3 C’s to Scoring an “A” with Clients at Your New B2B Public Relations Gig
Comfort – If you’re in this business, you’re a Mad Men fan. That being the case, you know Roger Sterling, partner at Sterling Cooper. In the show, Sterling mentions something to the effect that 50 percent of his business is getting people to like you. (Note: he was shouting at an account executive at the time) Returning back to reality for a second – billionaire industrialist John D. Rockefeller said, “The ability to deal with people is as purchasable a commodity as sugar or coffee. And I will pay more for that ability than for any other under the sun.”
While in the eyes of a client, much of a PR agency’s success can be quantified in media “hits” and other end-results, it’s the relationship forged in the life of the account that ends up being the true strength of an agency. If you are to succeed at an agency, client relationship-building must be a primary goal.

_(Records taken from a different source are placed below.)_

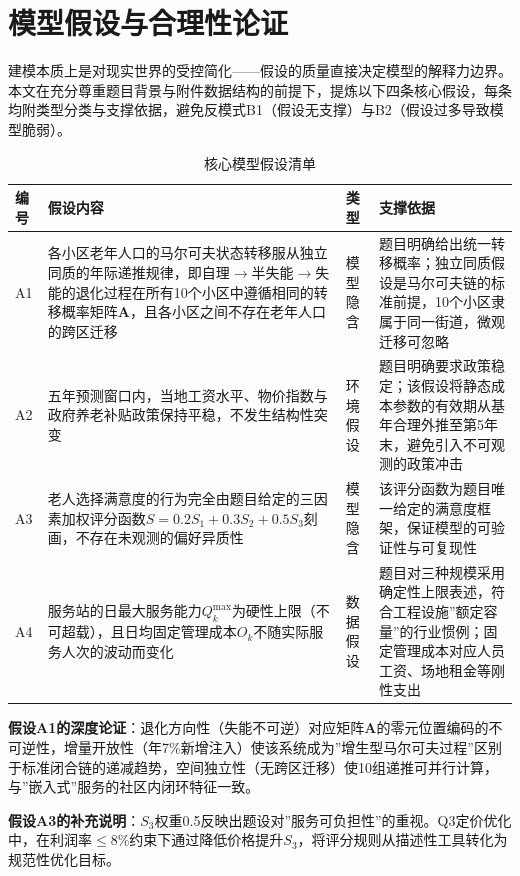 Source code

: 
\section{模型假设与合理性论证}

建模本质上是对现实世界的受控简化——假设的质量直接决定模型的解释力边界。本文在充分尊重题目背景与附件数据结构的前提下，提炼以下四条核心假设，每条均附类型分类与支撑依据，避免反模式B1（假设无支撑）与B2（假设过多导致模型脆弱）。

\begin{table}[htbp]
\centering
\caption{核心模型假设清单}
\label{tab:assumptions}
\begin{tabular}{p{0.8cm}p{5.5cm}p{2.2cm}p{4.5cm}}
\toprule
\textbf{编号} & \textbf{假设内容} & \textbf{类型} & \textbf{支撑依据} \\
\midrule
A1 & 各小区老年人口的马尔可夫状态转移服从独立同质的年际递推规律，即自理$\to$半失能$\to$失能的退化过程在所有10个小区中遵循相同的转移概率矩阵$\mathbf{A}$，且各小区之间不存在老年人口的跨区迁移 & 模型隐含 & 题目明确给出统一转移概率；独立同质假设是马尔可夫链的标准前提，10个小区隶属于同一街道，微观迁移可忽略 \\
\midrule
A2 & 五年预测窗口内，当地工资水平、物价指数与政府养老补贴政策保持平稳，不发生结构性突变 & 环境假设 & 题目明确要求政策稳定；该假设将静态成本参数的有效期从基年合理外推至第5年末，避免引入不可观测的政策冲击 \\
\midrule
A3 & 老人选择满意度的行为完全由题目给定的三因素加权评分函数$S=0.2S_1+0.3S_2+0.5S_3$刻画，不存在未观测的偏好异质性 & 模型隐含 & 该评分函数为题目唯一给定的满意度框架，保证模型的可验证性与可复现性 \\
\midrule
A4 & 服务站的日最大服务能力$Q_k^{\max}$为硬性上限（不可超载），且日均固定管理成本$O_k$不随实际服务人次的波动而变化 & 数据假设 & 题目对三种规模采用确定性上限表述，符合工程设施”额定容量”的行业惯例；固定管理成本对应人员工资、场地租金等刚性支出 \\
\bottomrule
\end{tabular}
\end{table}

\textbf{假设A1的深度论证}：退化方向性（失能不可逆）对应矩阵$\mathbf{A}$的零元位置编码的不可逆性，增量开放性（年7\%新增注入）使该系统成为”增生型马尔可夫过程”区别于标准闭合链的递减趋势，空间独立性（无跨区迁移）使10组递推可并行计算，与”嵌入式”服务的社区内闭环特征一致。

\textbf{假设A3的补充说明}：$S_3$权重0.5反映出题设对”服务可负担性”的重视。Q3定价优化中，在利润率$\le 8\%$约束下通过降低价格提升$S_3$，将评分规则从描述性工具转化为规范性优化目标。
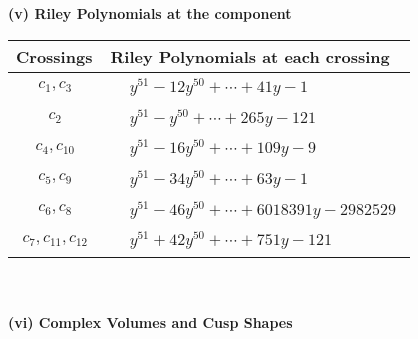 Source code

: \documentclass[1p]{elsarticle_modified}
\theoremstyle{definition}
\begin{document}
\newpage\renewcommand{\arraystretch}{1}
\flushleft \textbf{(v) Riley Polynomials at the component}\newline \\
\begin{tabular}{m{50pt}|m{274pt}}
Crossings & \hspace{64pt}Riley Polynomials at each crossing \\
\hline $$\begin{aligned}c_{1},c_{3}\end{aligned}$$&$\begin{aligned}
&y^{51}-12 y^{50}+\cdots+41 y-1
\end{aligned}$\\
\hline $$\begin{aligned}c_{2}\end{aligned}$$&$\begin{aligned}
&y^{51}- y^{50}+\cdots+265 y-121
\end{aligned}$\\
\hline $$\begin{aligned}c_{4},c_{10}\end{aligned}$$&$\begin{aligned}
&y^{51}-16 y^{50}+\cdots+109 y-9
\end{aligned}$\\
\hline $$\begin{aligned}c_{5},c_{9}\end{aligned}$$&$\begin{aligned}
&y^{51}-34 y^{50}+\cdots+63 y-1
\end{aligned}$\\
\hline $$\begin{aligned}c_{6},c_{8}\end{aligned}$$&$\begin{aligned}
&y^{51}-46 y^{50}+\cdots+6018391 y-2982529
\end{aligned}$\\
\hline $$\begin{aligned}c_{7},c_{11},c_{12}\end{aligned}$$&$\begin{aligned}
&y^{51}+42 y^{50}+\cdots+751 y-121
\end{aligned}$\\
\hline
\end{tabular}\\~\\
\newpage\flushleft \textbf{(vi) Complex Volumes and Cusp Shapes}
\end{document}
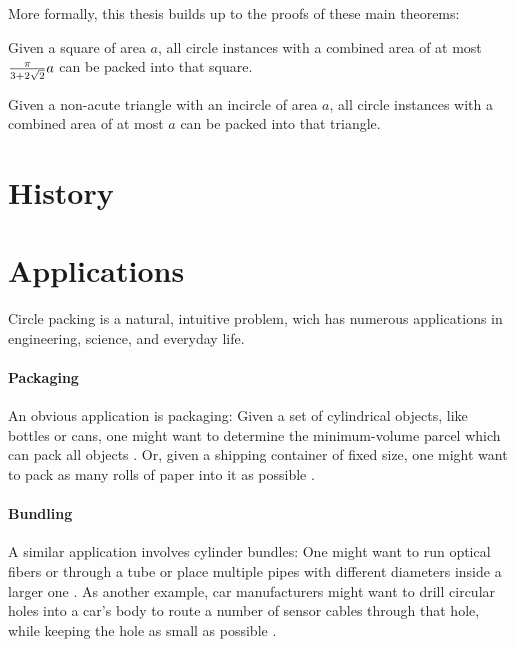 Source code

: More formally, this thesis builds up to the proofs of these main theorems:

\begin{theorem}
    Given a square of area $a$, all circle instances with a combined area of at most $\frac{\pi}{3+2\sqrt{2}} a$ can be packed into that square.
\end{theorem}

\begin{theorem}
    Given a non-acute triangle with an incircle of area $a$, all circle instances with a combined area of at most $a$ can be packed into that triangle.
\end{theorem}

\section{History}

\section{Applications}

Circle packing is a natural, intuitive problem, wich has numerous applications in engineering, science, and everyday life.

\paragraph{Packaging}

An obvious application is packaging: Given a set of cylindrical objects, like bottles or cans, one might want to determine the minimum-volume parcel which can pack all objects \parencite{CKP2008solving}. Or, given a shipping container of fixed size, one might want to pack as many rolls of paper into it as possible \parencite{fraser1994integrated}.

\paragraph{Bundling}

A similar application involves cylinder bundles:
One might want to run optical fibers or through a tube or place multiple pipes with different diameters inside a larger one \parencite{WHZX2002improved}. As another example, car manufacturers might want to drill circular holes into a car's body to route a number of sensor cables through that hole, while keeping the hole as small as possible \cite{SSSKK2004disk}.

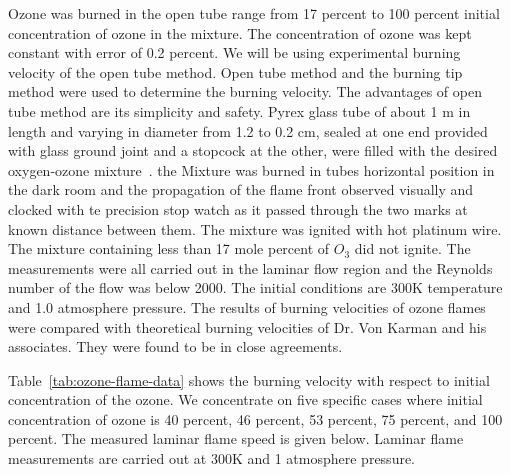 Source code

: Ozone was burned in the open tube
range from 17 percent to 100 percent initial concentration of ozone in
the mixture. 
The concentration of ozone was kept constant with error of 0.2
percent. We will be using experimental
burning velocity of the open tube method. Open tube method and the burning tip method were used to determine the burning velocity. The advantages of open tube method are its simplicity and safety. 
Pyrex glass tube of about 1 m in length and varying in diameter from 1.2 to 0.2 cm, sealed at one end provided with glass ground joint and a stopcock at the other, were filled with the desired oxygen-ozone mixture~\cite{Streng}.
the Mixture was burned in tubes horizontal position in the dark room and the propagation of the flame front observed visually and clocked with te precision stop watch as it passed through the two marks at known distance between them. The mixture was ignited with hot platinum wire. The mixture containing less than 17 mole percent of $O_3$ did not ignite.   The measurements were all carried out in the laminar
flow region and the Reynolds number of the flow was below 2000. The
initial conditions are 300K temperature and 1.0 atmosphere
pressure. The results of burning velocities of ozone flames were
compared with theoretical burning velocities of Dr. Von Karman and his
associates. They were found to be in close agreements.



Table~\ref{tab:ozone-flame-data} shows the burning
velocity with respect to initial concentration of the ozone. We
concentrate on five specific cases where initial concentration of ozone
is 40 percent, 46 percent, 53 percent, 75 percent, and 100 percent. The
measured laminar flame speed is given below. Laminar flame
measurements are carried out at 300K and 1 atmosphere pressure.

Credibility – Why are you here? For the purposes of this exercise, think less philosophical and more skill set. Under the best circumstances, you will be given ample time to prove yourself on the job. The pace with which new talent is integrated into an account will vary by agency and job title. Regardless, it’s important to have a voice as early as the first week with clients and your work will speak for itself in due course. Be succinct in discussing your background as it’s relevant to the account. Study the client’s business and offer expert counsel by introducing some new ideas. It won’t always matter that you’re right. It will always matter that you’re smart and speak eruditely about the company.
Continuity –To avoid an argument, let’s agree that change is neither good nor bad. It just simply is. Your arrival at the new agency represents change, whether you were part of a wave of new hires or are filling a new post. Every client has a different tolerance level for change. Your job is to get them comfortable with the new arrangements. Assuming the existing work was satisfactory, the client expects a minimum of what they already have, but ideally, your agency wants to exceed those expectations. You’ll want to show that by working you into the lineup, the team will ensure a consistent and continuous level of performance in a smooth transition.
Now, go make Sterling and Rockefeller proud.